Dataset extract =
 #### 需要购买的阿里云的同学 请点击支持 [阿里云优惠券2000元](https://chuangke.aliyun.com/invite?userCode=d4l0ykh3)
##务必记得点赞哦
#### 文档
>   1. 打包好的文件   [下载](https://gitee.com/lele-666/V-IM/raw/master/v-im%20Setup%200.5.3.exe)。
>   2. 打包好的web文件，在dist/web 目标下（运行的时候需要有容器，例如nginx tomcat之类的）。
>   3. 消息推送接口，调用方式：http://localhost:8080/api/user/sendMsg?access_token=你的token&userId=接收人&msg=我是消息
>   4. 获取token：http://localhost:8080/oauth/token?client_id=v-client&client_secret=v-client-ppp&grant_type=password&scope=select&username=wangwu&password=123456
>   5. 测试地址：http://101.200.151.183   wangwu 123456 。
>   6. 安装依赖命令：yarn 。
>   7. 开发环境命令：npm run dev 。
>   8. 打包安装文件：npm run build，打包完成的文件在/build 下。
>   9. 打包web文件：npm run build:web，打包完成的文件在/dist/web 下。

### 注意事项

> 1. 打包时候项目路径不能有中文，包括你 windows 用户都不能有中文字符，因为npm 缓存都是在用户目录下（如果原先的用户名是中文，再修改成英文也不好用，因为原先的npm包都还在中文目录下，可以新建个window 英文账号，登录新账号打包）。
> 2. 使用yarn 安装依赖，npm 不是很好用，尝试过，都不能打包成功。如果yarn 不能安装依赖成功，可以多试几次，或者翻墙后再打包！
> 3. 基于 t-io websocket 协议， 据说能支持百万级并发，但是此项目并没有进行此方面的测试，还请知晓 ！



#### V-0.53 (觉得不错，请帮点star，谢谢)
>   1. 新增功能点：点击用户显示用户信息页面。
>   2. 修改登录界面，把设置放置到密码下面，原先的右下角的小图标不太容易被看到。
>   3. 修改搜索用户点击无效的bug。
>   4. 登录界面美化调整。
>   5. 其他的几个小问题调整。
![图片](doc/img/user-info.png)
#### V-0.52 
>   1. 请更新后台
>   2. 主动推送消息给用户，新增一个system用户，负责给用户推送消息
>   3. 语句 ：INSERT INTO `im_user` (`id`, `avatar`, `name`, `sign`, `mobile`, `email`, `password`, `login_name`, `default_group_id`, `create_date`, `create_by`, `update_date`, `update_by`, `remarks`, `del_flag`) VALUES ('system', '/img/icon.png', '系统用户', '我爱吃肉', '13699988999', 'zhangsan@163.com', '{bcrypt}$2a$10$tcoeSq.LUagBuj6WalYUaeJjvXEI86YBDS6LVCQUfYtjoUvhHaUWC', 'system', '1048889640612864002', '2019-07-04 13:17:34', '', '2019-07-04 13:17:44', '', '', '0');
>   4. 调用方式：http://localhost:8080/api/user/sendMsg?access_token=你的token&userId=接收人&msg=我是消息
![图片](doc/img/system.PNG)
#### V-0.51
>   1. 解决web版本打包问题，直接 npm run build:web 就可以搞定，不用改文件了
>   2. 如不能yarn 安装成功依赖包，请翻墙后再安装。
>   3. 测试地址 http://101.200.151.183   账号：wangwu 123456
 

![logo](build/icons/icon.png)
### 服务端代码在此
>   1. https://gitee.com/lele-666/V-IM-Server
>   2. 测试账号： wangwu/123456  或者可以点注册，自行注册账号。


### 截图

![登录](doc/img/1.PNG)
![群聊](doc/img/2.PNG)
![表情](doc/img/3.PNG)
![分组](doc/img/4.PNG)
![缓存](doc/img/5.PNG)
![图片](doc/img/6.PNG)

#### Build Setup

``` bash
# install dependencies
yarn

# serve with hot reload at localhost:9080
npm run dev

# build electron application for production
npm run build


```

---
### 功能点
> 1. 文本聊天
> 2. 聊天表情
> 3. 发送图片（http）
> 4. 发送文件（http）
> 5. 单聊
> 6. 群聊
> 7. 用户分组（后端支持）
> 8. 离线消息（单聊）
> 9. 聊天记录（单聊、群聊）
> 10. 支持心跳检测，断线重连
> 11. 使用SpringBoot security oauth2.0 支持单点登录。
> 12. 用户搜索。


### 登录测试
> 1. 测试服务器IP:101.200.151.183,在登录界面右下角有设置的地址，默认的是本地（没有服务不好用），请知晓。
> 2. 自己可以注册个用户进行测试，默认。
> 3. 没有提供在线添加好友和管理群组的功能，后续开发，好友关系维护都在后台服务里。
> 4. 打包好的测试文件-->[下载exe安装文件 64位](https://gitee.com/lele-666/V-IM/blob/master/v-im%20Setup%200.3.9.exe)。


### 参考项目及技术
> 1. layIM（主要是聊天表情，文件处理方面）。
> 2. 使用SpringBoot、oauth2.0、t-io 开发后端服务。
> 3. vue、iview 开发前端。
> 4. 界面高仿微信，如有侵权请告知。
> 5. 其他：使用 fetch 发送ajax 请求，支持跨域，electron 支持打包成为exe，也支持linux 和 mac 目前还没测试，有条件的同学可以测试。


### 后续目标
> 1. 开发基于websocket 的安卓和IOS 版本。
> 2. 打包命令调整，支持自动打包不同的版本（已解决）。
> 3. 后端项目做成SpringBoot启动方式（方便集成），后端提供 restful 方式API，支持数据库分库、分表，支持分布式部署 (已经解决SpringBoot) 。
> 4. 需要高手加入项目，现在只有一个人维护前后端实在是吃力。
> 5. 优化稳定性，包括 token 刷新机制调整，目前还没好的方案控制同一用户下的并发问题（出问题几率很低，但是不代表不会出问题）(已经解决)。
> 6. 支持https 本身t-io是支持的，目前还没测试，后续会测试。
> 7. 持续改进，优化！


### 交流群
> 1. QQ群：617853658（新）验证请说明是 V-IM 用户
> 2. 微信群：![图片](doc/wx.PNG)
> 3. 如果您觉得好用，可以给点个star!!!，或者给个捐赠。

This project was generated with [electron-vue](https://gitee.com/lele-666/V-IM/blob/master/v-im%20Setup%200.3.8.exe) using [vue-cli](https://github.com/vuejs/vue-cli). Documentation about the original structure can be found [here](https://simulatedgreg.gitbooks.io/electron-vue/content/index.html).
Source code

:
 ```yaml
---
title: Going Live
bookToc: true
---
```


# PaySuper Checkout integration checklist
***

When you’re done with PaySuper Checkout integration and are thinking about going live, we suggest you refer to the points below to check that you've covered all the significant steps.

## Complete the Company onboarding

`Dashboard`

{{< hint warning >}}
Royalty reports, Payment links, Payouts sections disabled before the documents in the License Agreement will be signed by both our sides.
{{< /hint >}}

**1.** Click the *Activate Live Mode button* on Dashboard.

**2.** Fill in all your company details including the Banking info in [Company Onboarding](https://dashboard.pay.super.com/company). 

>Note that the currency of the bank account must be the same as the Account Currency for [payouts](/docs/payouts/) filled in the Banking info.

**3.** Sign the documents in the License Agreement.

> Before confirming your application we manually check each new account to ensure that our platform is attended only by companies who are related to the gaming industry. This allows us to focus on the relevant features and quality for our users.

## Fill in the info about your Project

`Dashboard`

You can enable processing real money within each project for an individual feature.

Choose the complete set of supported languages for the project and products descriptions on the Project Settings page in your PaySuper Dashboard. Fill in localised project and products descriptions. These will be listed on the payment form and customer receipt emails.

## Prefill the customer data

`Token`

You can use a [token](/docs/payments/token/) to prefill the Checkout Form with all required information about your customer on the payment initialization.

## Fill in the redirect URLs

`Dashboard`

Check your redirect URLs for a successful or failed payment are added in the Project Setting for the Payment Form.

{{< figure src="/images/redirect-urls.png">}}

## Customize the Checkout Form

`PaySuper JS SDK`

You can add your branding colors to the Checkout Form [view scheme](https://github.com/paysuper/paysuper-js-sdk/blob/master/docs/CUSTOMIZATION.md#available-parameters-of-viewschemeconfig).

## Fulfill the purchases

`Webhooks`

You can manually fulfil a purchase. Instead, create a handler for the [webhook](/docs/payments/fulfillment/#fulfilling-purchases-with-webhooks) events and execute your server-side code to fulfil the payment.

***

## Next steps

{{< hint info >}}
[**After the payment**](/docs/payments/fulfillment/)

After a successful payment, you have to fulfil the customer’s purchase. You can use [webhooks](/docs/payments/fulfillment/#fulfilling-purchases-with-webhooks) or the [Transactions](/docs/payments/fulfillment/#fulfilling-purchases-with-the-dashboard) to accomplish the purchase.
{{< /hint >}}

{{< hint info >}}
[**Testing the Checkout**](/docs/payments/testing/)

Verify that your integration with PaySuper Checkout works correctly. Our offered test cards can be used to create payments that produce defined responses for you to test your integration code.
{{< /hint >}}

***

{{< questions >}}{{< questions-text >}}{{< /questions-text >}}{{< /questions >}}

Exercise details =
Search the records above for the string "Agreement". Report each line that has it.

Answer box =
Royalty reports, Payment links, Payouts sections disabled before the documents in the License Agreement will be signed by both our sides.
**3.** Sign the documents in the License Agreement.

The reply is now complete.